Aliás, esta fase cultural corresponde à da conquista permanente do território,
em que o papel mais activo cabe a um bando de conquistadores que avança de
norte para sul. Podemos dizer que, do ponto de vista cultural, nesse tempo
Portugal é um espaço linguístico. Há uma população que fala o português, que tem
chefes naturais, no seio da qual já aparecem textos em português, população que
tem a sua tradição poética oral e musical na sua língua própria. Neste espaço
encontramos pequenos focos de saber clerical, baseado na escrita e no livro.
Mas são franjas de um centro cosmopolita, situado fora de Portugal: pertencem
na realidade mais à história da Igreja do que à história nacional. Basta pensar
que não cabem no nosso espaço as duas principais personalidades que aqui se
formaram, Santo António, dito de Pádua e que nós chamamos de Lisboa,
atendendo ao seu lugar de nascimento, e o Papa João XXI, mais conhecido por Pedro
Hispano, antigo abade de Vermoim. E, quanto à produção poética
autóctone, pertence sem dúvida ao espaço linguístico nacional, mas o que
sabemos dos centros donde irradiou leva-nos para fora dos limites geográficos e
cronológicos do reino de Portugal. O espaço linguístico de que falamos nem
sequer constituía uma entidade política. Abrangia a actual Galiza, todo o Norte
de Portugal, que constituía o território portucalense, e o chamado território
de Coimbra, ou conimbricense, cujo limite sul era o Mondego. A Estremadura, entre
o Mondego e o Tejo, era um território ermo e assolado pela guerra. Quanto a
Sintra, Lisboa, ninho de piratas, e sobretudo Santarém, cidade muito importante,
eram, no fim do reinado do Fundador, povoações de conquista recente, ainda
fortemente arabizadas; todo o Alentejo era teatro de guerra, embora Évora,
conquistada por um caudilho mouro aliado de Afonso Henriques, tivesse
permanecido constantemente em mãos cristãs, no meio dos fluxos e refluxos da chamada
Reconquista. Para leste, a fronteira não estava bem determinada e menos
ainda povoada. Afonso Henriques pretendeu alargar o território não só para a
Galiza, que chegou a ocupar parcialmente durante algum tempo, mas também para
Zamora, Toro, Salamanca, Valladolid, Cáceres, Badajoz, regiões onde não se
falava ainda o castelhano, mas dialectos leoneses ou moçárabes, com
características próximas do galego-português. Era uma ideia do território português diferente da que veio a realiza-se: era
um espaço que abrangia o triângulo noroeste da Península até ao Tejo.

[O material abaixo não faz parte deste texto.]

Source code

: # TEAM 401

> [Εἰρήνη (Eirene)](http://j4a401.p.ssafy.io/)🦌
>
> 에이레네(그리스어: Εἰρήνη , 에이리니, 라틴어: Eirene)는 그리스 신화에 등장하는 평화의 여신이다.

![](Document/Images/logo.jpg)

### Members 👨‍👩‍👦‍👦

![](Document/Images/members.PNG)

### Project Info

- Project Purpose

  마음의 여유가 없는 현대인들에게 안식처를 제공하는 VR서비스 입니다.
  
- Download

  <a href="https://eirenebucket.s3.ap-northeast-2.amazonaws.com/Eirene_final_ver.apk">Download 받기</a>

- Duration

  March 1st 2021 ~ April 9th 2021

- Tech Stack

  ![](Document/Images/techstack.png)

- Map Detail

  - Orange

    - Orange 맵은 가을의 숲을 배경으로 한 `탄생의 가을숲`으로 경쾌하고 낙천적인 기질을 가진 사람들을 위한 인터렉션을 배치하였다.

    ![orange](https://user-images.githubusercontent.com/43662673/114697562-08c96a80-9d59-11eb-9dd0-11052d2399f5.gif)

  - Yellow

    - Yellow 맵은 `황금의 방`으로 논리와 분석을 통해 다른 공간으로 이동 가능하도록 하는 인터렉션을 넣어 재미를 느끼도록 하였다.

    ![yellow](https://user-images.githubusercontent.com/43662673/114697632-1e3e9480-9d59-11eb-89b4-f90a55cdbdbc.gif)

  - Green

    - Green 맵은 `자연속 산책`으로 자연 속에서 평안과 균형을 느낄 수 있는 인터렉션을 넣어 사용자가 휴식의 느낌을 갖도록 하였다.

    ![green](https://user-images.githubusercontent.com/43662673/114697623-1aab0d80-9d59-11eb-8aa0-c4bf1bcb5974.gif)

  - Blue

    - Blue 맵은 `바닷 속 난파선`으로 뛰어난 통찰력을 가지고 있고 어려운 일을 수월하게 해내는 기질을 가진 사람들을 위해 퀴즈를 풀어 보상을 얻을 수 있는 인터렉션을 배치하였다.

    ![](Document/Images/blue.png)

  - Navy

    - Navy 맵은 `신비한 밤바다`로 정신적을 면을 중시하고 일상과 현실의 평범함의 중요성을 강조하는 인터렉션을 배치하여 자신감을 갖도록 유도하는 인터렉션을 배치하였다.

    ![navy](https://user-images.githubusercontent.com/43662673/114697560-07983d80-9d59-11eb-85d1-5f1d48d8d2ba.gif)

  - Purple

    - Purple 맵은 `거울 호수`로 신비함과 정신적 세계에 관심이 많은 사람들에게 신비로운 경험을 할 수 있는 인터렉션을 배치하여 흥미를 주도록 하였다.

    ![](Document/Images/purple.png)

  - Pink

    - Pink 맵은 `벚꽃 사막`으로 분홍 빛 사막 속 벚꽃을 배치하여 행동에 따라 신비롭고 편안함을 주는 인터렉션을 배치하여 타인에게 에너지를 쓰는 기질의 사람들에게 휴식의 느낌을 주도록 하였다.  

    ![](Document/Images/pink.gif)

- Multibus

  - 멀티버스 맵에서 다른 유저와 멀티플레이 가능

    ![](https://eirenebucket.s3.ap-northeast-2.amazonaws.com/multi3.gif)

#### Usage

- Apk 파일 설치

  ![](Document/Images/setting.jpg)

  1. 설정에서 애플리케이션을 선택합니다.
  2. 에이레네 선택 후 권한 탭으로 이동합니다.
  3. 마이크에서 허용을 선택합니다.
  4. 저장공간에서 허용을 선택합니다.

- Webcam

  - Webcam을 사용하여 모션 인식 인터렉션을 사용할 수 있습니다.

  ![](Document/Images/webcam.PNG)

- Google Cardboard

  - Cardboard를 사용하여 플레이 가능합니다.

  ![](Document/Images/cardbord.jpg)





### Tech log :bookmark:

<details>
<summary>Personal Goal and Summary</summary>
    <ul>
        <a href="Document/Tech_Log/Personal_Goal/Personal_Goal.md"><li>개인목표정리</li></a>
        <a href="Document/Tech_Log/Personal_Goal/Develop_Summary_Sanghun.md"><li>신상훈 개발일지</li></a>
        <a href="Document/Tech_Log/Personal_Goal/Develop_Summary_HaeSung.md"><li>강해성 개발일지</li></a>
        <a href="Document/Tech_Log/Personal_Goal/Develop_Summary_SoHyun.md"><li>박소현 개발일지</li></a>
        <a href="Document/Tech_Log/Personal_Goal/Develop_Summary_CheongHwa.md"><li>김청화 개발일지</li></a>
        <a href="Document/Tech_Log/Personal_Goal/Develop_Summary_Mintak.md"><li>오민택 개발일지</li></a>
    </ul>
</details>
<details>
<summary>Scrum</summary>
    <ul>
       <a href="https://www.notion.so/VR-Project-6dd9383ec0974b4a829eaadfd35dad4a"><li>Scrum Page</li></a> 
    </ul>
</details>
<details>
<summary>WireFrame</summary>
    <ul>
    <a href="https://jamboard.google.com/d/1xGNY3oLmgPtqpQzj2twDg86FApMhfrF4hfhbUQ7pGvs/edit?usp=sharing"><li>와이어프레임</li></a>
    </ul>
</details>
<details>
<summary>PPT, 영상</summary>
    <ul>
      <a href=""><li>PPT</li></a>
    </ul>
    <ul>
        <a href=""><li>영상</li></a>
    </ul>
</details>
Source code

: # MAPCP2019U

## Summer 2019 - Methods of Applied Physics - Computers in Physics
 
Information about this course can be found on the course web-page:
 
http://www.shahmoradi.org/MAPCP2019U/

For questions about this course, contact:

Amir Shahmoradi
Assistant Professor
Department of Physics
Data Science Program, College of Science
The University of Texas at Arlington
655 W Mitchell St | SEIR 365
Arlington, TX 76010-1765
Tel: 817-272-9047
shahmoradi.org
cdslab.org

Fora já a ideia do conde Henrique e
de D. Teresa. A resistência oferecida pelos reis de Leão e de Castela obrigou
todavia os chefes portugueses a canalizarem o seu expansionismo para o Sul,
tanto mais que as estradas romanas lhes facilitavam o caminho nesse sentido». In
António José Saraiva, A Cultura em Portugal, Gradiva, Lisboa, 1991.